Give the command(s) to your Python script
Submit batch script with
sbatch <my-python-script.sh>
Common file extensions for batch scripts are .sh
or .batch
, but they are not necessary. You can choose any name that makes sense to you.
Useful commands to the batch system
Submit job:
sbatch <jobscript.sh>
Get list of your jobs:
squeue -u <username>
Check on a specific job:
scontrol show job <job-id>
Delete a specific job:
scancel <job-id>
Useful info about a job:
sacct -l -j <job-id> | less -S
Url to a page with info about the job (Kebnekaise only):
job-usage <job-id>
Example Python batch scripts
Serial code
Hint
Type along!
This first example shows how to run a short, serial script. The batch script (named run_mmmult.sh
) can be found in the directory /HPC-Python/Exercises/examples/<center>, where <center> is hpc2n or uppmax. The Python script is in /HPC-Python/Exercises/examples/programs and is named mmmult.py
.
The batch script is run with
sbatch run_mmmult.sh
.Try type
squeue -u <username>
to see if it is pending or running.When it has run, look at the output with
nano slurm-<jobid>.out
.
Short serial example script for Rackham. Loading Python 3.11.8. Numpy is preinstalled and does not need to be loaded.
#!/bin/bash -l
#SBATCH -A naiss2024-22-415 # Change to your own after the course
#SBATCH --time=00:10:00 # Asking for 10 minutes
#SBATCH -n 1 # Asking for 1 core
# Load any modules you need, here Python 3.11.8.
module load python/3.11.8
# Run your Python script
python mmmult.py
Short serial example for running on Kebnekaise. Loading SciPy-bundle/2023.07 and Python/3.11.3
#!/bin/bash
#SBATCH -A hpc2n2024-052 # Change to your own
#SBATCH --time=00:10:00 # Asking for 10 minutes
#SBATCH -n 1 # Asking for 1 core
# Load any modules you need, here for Python/3.11.3 and compatible SciPy-bundle
module load GCC/12.3.0 Python/3.11.3 SciPy-bundle/2023.07
# Run your Python script
python mmmult.py
Python example code
import timeit
import numpy as np
starttime = timeit.default_timer()
np.random.seed(1701)
A = np.random.randint(-1000, 1000, size=(8,4))

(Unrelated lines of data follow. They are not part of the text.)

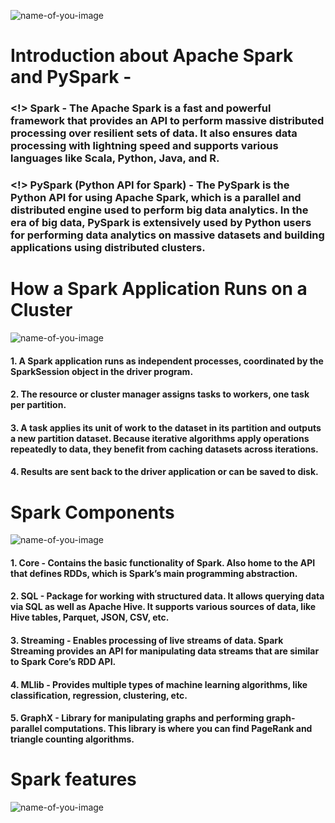 ![name-of-you-image](https://tse3.mm.bing.net/th/id/OIP.HQOz-XE1ErWcjeXWCcYijQHaEL?rs=1&pid=ImgDetMain)
# Introduction about Apache Spark and PySpark - 
### <!> Spark - The Apache Spark is a fast and powerful framework that provides an API to perform massive distributed processing over resilient sets of data. It also ensures data processing with lightning speed and supports various languages like Scala, Python, Java, and R.

### <!> PySpark (Python API for Spark) - The PySpark is the Python API for using Apache Spark, which is a parallel and distributed engine used to perform big data analytics. In the era of big data, PySpark is extensively used by Python users for performing data analytics on massive datasets and building applications using distributed clusters.

# How a Spark Application Runs on a Cluster
![name-of-you-image](https://miro.medium.com/v2/resize:fit:1100/format:webp/1*LK_ZDRzQKHrFp8RqOfijeA.png)

#### 1. A Spark application runs as independent processes, coordinated by the SparkSession object in the driver program.
#### 2. The resource or cluster manager assigns tasks to workers, one task per partition.
#### 3. A task applies its unit of work to the dataset in its partition and outputs a new partition dataset. Because iterative algorithms apply operations repeatedly to data, they benefit from caching datasets across iterations.
#### 4. Results are sent back to the driver application or can be saved to disk.

# Spark Components
![name-of-you-image](https://miro.medium.com/v2/resize:fit:1100/format:webp/1*VUp64pzbEwIJgS6eev0MwQ.png)

#### 1. Core - Contains the basic functionality of Spark. Also home to the API that defines RDDs, which is Spark’s main programming abstraction.
#### 2. SQL - Package for working with structured data. It allows querying data via SQL as well as Apache Hive. It supports various sources of data, like Hive tables, Parquet, JSON, CSV, etc.
#### 3. Streaming - Enables processing of live streams of data. Spark Streaming provides an API for manipulating data streams that are similar to Spark Core’s RDD API.
#### 4. MLlib - Provides multiple types of machine learning algorithms, like classification, regression, clustering, etc.
#### 5. GraphX - Library for manipulating graphs and performing graph-parallel computations. This library is where you can find PageRank and triangle counting algorithms.

# Spark features
![name-of-you-image](https://miro.medium.com/v2/resize:fit:828/format:webp/1*R1iWlKNh9cMxayTJgCoOeg.png)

B = np.random.randint(-1000, 1000, size =(4,4))
print("This is matrix A:\n", A)
print("The shape of matrix A is ", A.shape)
print()
print("This is matrix B:\n", B)
print("The shape of matrix B is ", B.shape)
print()
print("Doing matrix-matrix multiplication...")
print()
C = np.matmul(A, B)
print("The product of matrices A and B is:\n", C)
print("The shape of the resulting matrix is ", C.shape)
print()
print("Time elapsed for generating matrices and multiplying them is ", timeit.default_timer() - starttime)

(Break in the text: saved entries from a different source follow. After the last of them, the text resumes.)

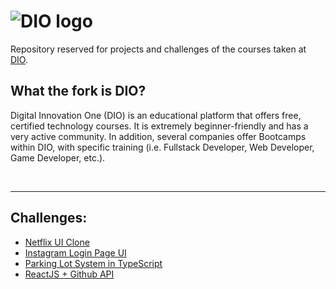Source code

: # ![DIO logo](https://imgur.com/NghCiFI.png)

Repository reserved for projects and challenges of the courses taken at [DIO](https://web.dio.me/).
## What the fork is DIO?
Digital Innovation One (DIO) is an educational platform that offers free, certified technology courses. It is extremely beginner-friendly and has a very active community. In addition, several companies offer Bootcamps within DIO, with specific training (i.e. Fullstack Developer, Web Developer, Game Developer, etc.).

<br>

---

## Challenges:

- [Netflix UI Clone](https://github.com/erika-freitas/gameflix)
- [Instagram Login Page UI](https://github.com/erika-freitas/instagram-login)
- [Parking Lot System in TypeScript](https://github.com/erika-freitas/parking-system)
- [ReactJS + Github API](https://github.com/erika-freitas/github-api_profile-info)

Serial code + self-installed package in virt. env.
Hint
Don’t type along! We will go through an example like this with your self-installed virtual environment under the ML section.
Short serial example for running on Rackham. Loading python/3.11.8 + using any Python packages you have installed yourself with venv.
#!/bin/bash -l
#SBATCH -A naiss2024-22-415 # Change to your own after the course
#SBATCH --time=00:10:00 # Asking for 10 minutes
#SBATCH -n 1 # Asking for 1 core
# Load any modules you need, here for python 3.11.8
module load python/3.11.8
# Activate your virtual environment.
source /proj/hpc-python/<user-dir>/<path-to-virtenv>/<virtenv>/bin/activate
# Run your Python script (remember to add the path to it
# or change to the directory with it first)
python <my_program.py>
Short serial example for running on Kebnekaise. Loading SciPy-bundle/2023.07, Python/3.11.3, matplotlib/3.7.2 + using any Python packages you have installed yourself with virtual environment.
#!/bin/bash
#SBATCH -A hpc2n2024-052 # Change to your own
#SBATCH --time=00:10:00 # Asking for 10 minutes
#SBATCH -n 1 # Asking for 1 core
# Load any modules you need, here for Python/3.11.3 and compatible SciPy-bundle
module load GCC/12.3.0 Python/3.11.3 SciPy-bundle/2023.07 matplotlib/3.7.2
# Activate your virtual environment.
source /proj/nobackup/python-hpc/<user-dir>/<path-to-virt-env>/bin/activate
# Run your Python script (remember to add the path to it
# or change to the directory with it first)
python <my_program.py>
Job arrays
This is a very simple example of how to run a Python script with a job array.
Hint
Do not type along! You can try it later during exercise time if you want!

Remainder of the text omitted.